The Admiral
You build AI infrastructure at organizational scale. The challenge is not the technology. It is navigating the humans.
Last updated: March 21, 2026
What Defines an Admiral
You have stopped starting from scratch. Every time you sit down with AI, you are not inventing a new approach. You are pulling from a library of workflows you have already built, tested, and refined. Your prompts are documented. Your processes have clear steps, defined inputs, and measurable success criteria. Your results are consistent because the system is consistent.
This is the leap from individual excellence to organizational impact. At Level 5, you design AI experiences. At Level 6, you build infrastructure that compounds. You are creating reusable workflows that other people can follow without needing your expertise. You are turning your best thinking into repeatable systems.

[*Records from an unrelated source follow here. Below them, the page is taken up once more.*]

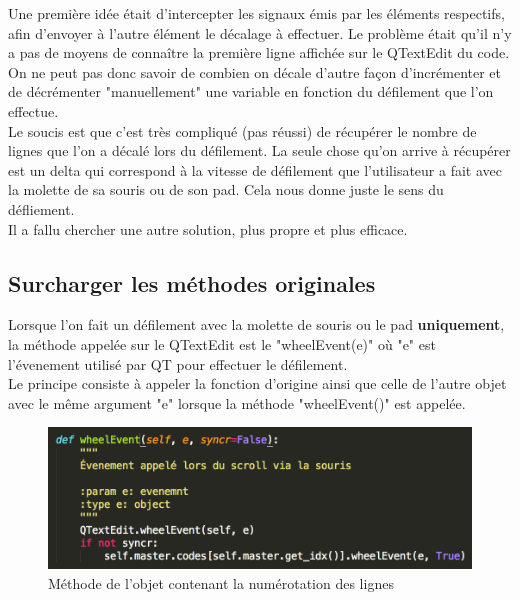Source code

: \documentclass[a4paper,12pt]{article}
\begin{document}
		Une première idée était d'intercepter les signaux émis par les éléments respectifs, afin d'envoyer à l'autre élément le décalage à effectuer. Le problème était qu'il n'y a pas de moyens de connaître la première ligne affichée sur le QTextEdit du code. On ne peut pas donc savoir de combien on décale d'autre façon d'incrémenter et de décrémenter "manuellement" une  variable en fonction du défilement que l'on effectue.\\
		
		Le soucis est que c'est très compliqué (pas réussi) de récupérer le nombre de lignes que l'on a décalé lors du défilement. La seule chose qu'on arrive à récupérer est un delta qui correspond à la vitesse de défilement que l'utilisateur a fait avec la molette de sa souris ou de son pad. Cela nous donne juste le sens du défliement.\\
		
		Il a fallu chercher une autre solution, plus propre et plus efficace.
		
	\subsection{Surcharger les méthodes originales}
		
		Lorsque l'on fait un défilement avec la molette de souris ou le pad \textbf{uniquement}, la méthode appelée sur le QTextEdit est le "wheelEvent(e)" où "e" est l'évenement utilisé par QT pour effectuer le défilement.\\
		
		Le principe consiste à appeler la fonction d'origine ainsi que celle de l'autre objet avec le même argument "e" lorsque la méthode "wheelEvent()" est appelée.
		
		\newpage		
		
		\begin{figure}[h!]
			\begin{center}
				\includegraphics[scale=0.9]{images/wheel_lines}
				\caption{Méthode de l'objet contenant la numérotation des lignes}
			\end{center}
		\end{figure}
		
\end{document}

But here is the part that surprises most people: the hard part is not the workflows. The hard part is the humans.
You can build the most elegant AI system in the world, and it will die on arrival if the people around you do not trust it, do not understand it, or feel threatened by it. The Admiral's real skill is not systems design. It is stakeholder navigation. It is reading a room, understanding resistance, building coalitions, and earning buy-in from people who have every reason to be skeptical.
Every organization is a political system. The Admiral understands that AI transformation is not a technology project. It is a people project with technology involved.
The Science of Stakeholder Navigation
John Kotter published his 8-Step Change Management Model in 1996, and it remains one of the most cited frameworks in organizational change. The model outlines a sequence: create urgency, build a guiding coalition, form a strategic vision, enlist a volunteer army, enable action by removing barriers, generate short-term wins, sustain acceleration, and institute change. The order matters. Skip a step and the whole initiative stalls.
What makes Kotter's model particularly relevant for AI transformation is the emphasis on coalition-building before action. Most AI projects fail not because the technology does not work, but because leadership was misaligned, staff was untrained, and governance was weak or nonexistent. The technology was fine. The organization was not ready.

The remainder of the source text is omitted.